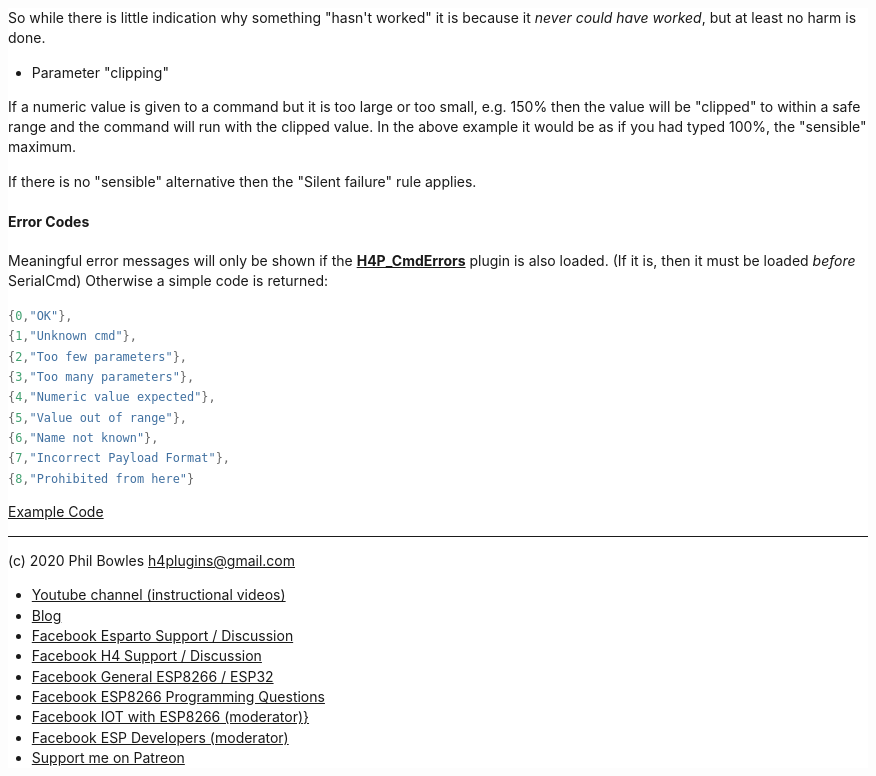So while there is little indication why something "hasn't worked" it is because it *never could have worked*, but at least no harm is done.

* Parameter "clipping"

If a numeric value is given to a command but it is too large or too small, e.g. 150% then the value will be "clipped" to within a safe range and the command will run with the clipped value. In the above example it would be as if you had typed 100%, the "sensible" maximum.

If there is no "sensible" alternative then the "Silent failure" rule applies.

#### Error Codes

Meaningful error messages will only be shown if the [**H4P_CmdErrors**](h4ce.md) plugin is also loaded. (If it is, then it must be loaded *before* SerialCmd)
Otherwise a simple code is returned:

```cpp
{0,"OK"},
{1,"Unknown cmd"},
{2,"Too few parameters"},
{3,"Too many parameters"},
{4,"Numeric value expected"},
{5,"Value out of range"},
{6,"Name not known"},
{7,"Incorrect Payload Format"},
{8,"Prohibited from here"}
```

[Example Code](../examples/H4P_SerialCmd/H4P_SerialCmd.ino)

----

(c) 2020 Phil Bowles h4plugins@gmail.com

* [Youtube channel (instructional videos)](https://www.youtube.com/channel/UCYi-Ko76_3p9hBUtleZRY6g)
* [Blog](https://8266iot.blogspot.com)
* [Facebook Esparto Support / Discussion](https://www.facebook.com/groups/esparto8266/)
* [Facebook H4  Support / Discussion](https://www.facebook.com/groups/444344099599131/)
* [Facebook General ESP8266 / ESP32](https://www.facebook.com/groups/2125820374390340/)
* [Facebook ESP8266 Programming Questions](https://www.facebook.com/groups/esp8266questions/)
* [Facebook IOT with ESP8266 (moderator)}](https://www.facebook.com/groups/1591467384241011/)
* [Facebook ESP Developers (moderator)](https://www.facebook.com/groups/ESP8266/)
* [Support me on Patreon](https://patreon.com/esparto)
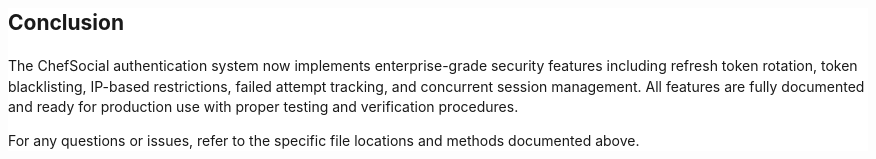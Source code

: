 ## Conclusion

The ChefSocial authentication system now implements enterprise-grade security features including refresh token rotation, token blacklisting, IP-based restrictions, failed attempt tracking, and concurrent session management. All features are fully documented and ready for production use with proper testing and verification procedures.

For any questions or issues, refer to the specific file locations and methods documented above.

Goal of the exercise – For this exercise, gather every line of the data that contains the word "sensible".

Solution for this problem –
If a numeric value is given to a command but it is too large or too small, e.g. 150% then the value will be "clipped" to within a safe range and the command will run with the clipped value. In the above example it would be as if you had typed 100%, the "sensible" maximum.
If there is no "sensible" alternative then the "Silent failure" rule applies.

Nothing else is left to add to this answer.